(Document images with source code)
:::

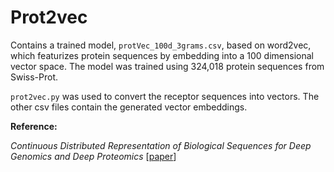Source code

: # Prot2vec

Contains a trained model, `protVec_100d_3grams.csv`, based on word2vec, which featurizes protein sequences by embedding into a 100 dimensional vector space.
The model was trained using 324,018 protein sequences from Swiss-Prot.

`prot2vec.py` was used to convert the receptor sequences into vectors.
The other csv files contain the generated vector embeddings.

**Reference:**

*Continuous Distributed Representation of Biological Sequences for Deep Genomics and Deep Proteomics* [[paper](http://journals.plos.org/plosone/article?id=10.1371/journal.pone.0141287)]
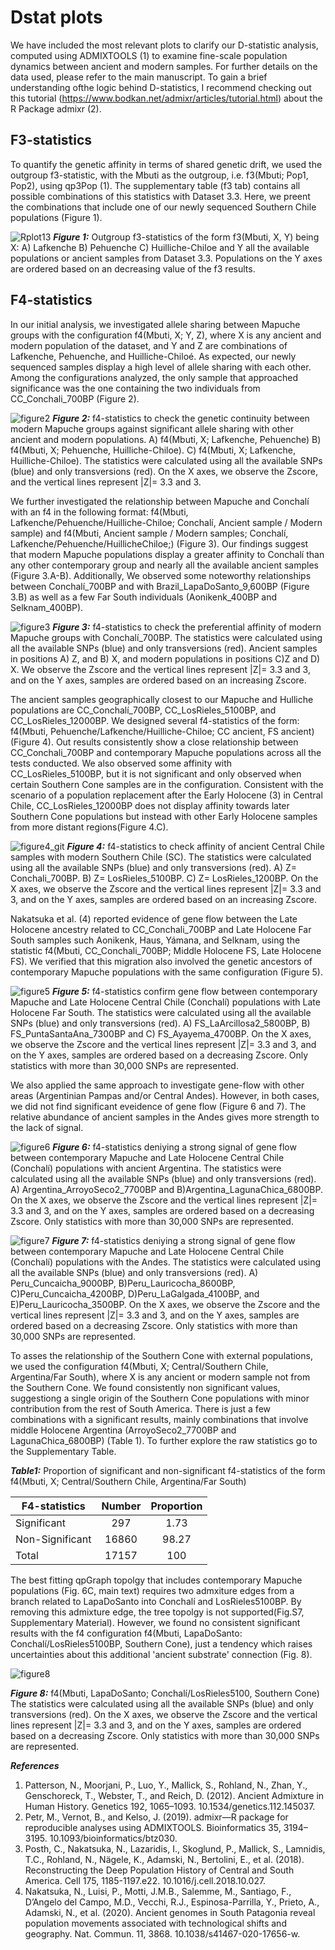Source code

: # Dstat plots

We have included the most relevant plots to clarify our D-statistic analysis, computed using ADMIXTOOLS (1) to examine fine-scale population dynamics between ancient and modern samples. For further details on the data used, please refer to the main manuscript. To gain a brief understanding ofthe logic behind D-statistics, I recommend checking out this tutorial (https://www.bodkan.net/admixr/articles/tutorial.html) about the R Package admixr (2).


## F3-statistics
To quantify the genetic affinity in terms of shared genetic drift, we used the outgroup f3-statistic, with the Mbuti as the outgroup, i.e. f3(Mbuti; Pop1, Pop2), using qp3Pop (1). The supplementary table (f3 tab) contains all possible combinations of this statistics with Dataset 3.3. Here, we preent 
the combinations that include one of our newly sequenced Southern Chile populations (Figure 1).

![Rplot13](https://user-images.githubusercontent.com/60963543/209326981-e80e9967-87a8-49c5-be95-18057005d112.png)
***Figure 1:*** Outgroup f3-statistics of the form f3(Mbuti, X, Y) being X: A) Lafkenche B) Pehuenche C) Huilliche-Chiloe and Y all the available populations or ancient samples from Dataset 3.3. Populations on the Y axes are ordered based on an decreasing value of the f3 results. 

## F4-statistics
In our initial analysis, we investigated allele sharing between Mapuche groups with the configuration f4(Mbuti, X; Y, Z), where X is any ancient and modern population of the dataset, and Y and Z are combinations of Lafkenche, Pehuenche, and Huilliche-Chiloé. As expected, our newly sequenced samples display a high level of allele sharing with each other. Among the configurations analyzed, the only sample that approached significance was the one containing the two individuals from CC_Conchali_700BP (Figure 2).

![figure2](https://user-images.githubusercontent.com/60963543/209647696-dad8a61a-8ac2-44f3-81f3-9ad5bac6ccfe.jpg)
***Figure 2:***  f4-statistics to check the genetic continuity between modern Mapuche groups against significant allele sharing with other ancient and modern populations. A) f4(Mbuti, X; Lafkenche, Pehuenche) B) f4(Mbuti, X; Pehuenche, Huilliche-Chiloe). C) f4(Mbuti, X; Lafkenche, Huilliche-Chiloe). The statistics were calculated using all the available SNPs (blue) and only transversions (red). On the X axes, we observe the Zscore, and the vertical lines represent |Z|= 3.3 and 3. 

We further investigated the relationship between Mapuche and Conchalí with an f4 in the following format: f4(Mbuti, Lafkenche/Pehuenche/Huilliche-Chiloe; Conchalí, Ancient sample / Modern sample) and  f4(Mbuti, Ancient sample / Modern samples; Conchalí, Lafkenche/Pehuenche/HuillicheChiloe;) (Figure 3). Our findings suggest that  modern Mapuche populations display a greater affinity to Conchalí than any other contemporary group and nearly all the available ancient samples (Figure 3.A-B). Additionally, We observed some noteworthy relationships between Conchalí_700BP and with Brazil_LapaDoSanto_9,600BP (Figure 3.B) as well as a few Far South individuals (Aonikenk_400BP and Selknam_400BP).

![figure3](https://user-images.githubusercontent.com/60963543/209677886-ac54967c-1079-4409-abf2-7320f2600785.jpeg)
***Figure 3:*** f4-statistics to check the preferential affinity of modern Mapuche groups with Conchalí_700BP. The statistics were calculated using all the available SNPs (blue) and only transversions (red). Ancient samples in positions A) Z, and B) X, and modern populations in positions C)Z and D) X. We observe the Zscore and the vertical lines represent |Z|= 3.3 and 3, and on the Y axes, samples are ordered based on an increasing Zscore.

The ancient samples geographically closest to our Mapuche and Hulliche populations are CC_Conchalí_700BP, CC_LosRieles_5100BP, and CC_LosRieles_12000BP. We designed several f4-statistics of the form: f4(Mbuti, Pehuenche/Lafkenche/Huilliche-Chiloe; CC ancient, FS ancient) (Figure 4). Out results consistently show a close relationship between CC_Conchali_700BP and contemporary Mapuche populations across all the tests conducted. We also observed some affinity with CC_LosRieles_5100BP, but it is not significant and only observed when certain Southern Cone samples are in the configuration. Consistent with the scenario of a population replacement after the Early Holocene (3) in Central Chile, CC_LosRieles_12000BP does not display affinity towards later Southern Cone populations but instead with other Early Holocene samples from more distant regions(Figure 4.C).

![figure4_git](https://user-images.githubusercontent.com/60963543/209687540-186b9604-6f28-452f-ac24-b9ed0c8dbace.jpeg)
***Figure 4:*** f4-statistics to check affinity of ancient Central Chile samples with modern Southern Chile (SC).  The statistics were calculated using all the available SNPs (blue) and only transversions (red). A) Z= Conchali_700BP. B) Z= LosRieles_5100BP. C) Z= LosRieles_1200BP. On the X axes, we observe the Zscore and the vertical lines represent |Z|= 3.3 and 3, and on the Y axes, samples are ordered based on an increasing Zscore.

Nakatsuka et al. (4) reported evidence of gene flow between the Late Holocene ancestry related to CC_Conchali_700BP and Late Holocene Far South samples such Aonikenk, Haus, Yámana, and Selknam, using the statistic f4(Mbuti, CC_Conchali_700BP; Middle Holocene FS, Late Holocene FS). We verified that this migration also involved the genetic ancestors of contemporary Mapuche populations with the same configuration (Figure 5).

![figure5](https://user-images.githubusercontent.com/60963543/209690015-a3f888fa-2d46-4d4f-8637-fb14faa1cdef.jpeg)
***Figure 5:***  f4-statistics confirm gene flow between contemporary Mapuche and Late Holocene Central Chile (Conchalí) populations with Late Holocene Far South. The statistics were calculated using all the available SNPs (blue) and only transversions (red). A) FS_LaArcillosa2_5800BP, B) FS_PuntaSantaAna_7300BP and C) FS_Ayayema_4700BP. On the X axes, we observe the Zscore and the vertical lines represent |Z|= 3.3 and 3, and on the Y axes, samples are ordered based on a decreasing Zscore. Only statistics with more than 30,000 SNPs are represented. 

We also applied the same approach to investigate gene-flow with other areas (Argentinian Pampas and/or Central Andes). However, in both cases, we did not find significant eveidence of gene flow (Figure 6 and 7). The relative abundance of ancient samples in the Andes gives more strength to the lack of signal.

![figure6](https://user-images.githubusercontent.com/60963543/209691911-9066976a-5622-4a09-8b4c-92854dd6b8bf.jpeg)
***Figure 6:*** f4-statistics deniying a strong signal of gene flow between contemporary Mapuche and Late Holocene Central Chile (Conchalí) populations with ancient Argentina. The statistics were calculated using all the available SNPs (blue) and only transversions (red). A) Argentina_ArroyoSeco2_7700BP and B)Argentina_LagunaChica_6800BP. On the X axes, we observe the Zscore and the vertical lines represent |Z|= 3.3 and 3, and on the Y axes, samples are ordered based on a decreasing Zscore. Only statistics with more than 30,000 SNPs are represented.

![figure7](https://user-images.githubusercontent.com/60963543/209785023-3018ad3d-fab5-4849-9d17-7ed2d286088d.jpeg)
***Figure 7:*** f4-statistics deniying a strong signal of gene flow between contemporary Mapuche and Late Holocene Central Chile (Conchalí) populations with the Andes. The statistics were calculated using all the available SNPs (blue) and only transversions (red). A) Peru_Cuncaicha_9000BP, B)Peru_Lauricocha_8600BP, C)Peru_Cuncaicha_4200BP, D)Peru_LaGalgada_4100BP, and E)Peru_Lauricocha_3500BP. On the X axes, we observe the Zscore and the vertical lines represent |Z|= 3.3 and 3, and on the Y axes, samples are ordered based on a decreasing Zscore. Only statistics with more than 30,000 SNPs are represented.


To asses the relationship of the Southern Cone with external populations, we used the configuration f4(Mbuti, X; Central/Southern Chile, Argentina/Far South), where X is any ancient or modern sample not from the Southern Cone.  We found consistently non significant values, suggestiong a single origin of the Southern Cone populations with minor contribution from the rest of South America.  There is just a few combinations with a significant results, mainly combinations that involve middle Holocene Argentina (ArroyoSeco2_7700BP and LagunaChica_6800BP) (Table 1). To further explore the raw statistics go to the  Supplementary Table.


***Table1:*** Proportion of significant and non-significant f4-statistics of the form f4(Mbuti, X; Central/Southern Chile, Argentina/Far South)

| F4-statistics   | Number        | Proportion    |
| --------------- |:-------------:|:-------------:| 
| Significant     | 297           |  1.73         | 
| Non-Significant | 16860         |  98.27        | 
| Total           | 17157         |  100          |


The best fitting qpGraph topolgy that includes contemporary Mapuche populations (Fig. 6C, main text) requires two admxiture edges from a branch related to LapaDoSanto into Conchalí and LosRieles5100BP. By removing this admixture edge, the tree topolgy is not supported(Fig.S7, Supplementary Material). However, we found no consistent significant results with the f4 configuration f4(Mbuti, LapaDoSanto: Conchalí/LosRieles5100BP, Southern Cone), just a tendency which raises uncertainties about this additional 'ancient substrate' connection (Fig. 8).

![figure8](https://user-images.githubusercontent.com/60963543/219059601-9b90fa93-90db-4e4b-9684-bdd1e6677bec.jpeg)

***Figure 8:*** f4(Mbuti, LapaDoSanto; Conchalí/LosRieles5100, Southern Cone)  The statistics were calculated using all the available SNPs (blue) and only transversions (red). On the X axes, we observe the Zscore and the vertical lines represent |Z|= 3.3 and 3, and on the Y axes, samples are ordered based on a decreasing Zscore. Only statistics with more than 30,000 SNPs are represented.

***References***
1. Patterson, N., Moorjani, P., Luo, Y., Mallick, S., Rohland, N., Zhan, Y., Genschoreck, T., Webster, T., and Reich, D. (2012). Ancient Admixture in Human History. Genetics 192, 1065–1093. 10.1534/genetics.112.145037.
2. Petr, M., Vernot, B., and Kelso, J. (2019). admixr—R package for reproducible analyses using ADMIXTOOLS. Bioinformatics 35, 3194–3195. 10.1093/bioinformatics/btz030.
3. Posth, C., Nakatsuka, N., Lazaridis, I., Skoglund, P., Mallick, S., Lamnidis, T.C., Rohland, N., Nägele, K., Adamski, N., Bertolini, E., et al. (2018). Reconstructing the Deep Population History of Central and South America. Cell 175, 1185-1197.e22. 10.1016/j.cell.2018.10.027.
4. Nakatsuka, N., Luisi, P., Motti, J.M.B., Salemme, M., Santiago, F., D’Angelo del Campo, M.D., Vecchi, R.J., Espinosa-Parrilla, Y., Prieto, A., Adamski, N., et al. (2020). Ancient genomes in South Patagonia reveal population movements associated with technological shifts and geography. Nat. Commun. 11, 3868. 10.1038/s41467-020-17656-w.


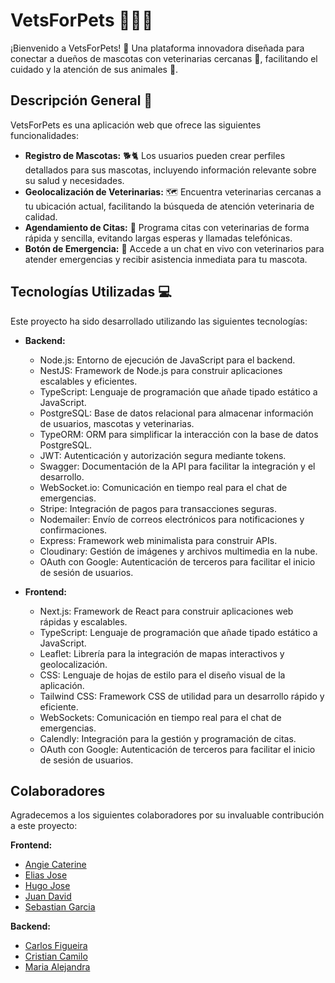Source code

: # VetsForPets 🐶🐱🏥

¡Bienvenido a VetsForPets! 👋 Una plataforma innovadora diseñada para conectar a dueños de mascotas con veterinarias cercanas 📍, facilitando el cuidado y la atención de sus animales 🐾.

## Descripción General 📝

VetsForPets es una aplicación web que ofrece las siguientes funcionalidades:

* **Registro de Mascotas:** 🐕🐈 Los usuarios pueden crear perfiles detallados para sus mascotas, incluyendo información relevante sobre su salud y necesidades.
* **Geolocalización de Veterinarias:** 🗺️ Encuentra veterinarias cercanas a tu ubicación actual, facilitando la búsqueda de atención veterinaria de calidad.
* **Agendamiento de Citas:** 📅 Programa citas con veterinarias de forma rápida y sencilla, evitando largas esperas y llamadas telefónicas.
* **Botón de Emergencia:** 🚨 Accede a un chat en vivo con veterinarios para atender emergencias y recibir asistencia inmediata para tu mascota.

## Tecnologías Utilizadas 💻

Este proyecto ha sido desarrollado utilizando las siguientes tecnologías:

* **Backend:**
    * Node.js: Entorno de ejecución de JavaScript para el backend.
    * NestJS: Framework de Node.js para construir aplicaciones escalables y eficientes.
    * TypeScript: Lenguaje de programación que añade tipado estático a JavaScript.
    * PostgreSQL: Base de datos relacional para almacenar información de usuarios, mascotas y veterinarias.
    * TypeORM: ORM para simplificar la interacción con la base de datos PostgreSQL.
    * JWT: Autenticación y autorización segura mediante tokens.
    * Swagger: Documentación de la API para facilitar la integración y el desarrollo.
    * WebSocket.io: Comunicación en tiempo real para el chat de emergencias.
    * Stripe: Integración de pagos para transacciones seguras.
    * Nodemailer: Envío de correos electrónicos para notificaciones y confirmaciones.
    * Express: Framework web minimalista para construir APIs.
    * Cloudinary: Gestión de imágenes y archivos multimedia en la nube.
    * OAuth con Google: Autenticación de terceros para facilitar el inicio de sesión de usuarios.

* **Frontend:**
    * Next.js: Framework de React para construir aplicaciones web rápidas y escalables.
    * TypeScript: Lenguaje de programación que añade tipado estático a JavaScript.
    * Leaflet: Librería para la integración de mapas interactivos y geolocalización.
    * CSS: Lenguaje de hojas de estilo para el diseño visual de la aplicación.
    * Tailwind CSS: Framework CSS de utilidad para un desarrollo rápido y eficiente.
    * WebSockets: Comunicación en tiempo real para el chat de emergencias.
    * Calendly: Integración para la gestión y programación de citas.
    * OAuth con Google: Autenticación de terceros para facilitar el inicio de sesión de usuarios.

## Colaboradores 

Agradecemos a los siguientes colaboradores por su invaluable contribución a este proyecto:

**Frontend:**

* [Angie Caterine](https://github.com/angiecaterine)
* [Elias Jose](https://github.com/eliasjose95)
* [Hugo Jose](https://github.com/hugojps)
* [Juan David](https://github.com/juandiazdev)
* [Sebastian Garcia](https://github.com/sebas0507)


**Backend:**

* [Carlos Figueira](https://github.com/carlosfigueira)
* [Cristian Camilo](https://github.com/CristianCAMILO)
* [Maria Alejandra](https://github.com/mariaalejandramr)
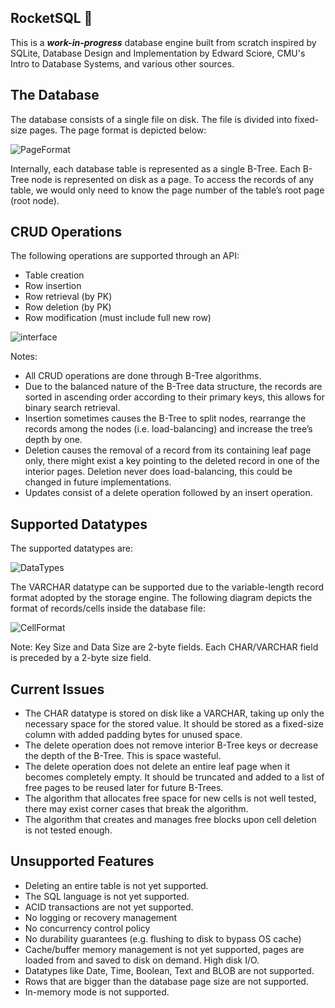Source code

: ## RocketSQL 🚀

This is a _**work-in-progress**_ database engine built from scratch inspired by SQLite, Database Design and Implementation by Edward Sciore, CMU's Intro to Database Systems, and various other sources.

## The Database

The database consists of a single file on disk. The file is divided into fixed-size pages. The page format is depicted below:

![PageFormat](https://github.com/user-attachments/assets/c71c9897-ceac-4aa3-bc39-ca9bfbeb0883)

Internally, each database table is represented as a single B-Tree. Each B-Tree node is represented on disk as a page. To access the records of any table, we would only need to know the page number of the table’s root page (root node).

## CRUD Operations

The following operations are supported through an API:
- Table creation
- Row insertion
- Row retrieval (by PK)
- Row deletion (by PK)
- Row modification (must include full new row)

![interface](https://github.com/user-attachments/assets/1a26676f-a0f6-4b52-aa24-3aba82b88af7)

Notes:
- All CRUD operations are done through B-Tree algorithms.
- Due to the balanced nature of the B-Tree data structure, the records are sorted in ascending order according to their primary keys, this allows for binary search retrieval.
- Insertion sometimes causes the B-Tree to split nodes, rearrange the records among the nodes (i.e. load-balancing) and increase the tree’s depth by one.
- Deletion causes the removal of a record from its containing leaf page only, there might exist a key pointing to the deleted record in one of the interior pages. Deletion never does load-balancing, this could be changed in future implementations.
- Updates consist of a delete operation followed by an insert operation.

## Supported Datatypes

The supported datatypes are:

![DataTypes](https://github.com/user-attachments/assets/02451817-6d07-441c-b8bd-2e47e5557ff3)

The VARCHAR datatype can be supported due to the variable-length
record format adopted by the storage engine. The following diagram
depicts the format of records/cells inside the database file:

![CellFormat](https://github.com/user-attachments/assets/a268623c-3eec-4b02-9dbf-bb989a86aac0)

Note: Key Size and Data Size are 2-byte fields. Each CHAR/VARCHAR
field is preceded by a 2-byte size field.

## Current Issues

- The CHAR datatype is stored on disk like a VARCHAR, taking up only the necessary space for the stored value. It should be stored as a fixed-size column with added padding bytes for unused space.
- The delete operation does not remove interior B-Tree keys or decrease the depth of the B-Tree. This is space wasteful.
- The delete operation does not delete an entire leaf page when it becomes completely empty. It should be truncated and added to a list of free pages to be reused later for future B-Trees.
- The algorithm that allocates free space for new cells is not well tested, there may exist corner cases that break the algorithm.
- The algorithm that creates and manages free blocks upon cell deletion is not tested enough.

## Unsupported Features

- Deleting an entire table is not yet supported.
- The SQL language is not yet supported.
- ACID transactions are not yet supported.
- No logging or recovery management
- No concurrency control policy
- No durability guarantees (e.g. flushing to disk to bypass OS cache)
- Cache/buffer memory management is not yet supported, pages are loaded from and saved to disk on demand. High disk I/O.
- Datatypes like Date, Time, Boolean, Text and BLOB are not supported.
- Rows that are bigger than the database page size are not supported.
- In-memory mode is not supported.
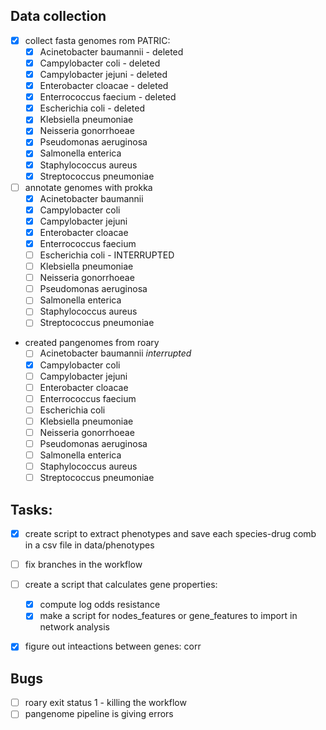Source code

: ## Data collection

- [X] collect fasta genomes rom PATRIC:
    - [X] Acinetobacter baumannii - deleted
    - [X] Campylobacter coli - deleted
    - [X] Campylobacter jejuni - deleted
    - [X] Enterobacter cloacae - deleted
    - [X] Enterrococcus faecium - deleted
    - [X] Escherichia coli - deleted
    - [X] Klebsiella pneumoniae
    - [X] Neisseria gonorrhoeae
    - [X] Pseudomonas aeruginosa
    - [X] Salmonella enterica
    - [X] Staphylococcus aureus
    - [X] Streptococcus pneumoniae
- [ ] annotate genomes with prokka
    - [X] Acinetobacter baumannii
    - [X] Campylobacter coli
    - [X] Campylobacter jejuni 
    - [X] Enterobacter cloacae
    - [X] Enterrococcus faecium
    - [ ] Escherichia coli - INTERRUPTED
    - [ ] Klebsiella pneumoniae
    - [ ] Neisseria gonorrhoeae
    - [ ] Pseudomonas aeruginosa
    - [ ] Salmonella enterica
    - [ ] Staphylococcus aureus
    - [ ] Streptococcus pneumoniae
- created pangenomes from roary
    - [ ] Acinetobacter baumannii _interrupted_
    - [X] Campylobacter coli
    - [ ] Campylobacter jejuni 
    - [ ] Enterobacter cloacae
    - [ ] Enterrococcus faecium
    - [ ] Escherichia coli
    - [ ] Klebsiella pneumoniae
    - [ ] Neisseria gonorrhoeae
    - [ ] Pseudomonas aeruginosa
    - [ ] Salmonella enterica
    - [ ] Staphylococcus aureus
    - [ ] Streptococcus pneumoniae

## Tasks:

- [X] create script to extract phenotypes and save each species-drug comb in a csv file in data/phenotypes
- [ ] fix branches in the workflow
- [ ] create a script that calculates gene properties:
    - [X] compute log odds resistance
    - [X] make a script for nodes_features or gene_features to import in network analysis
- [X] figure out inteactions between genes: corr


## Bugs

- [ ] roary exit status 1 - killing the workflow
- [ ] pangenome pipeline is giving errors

:::

Your goal:
From the records above, count how many lines hold the string "keys", then give only that number.

Response to this exercise:
2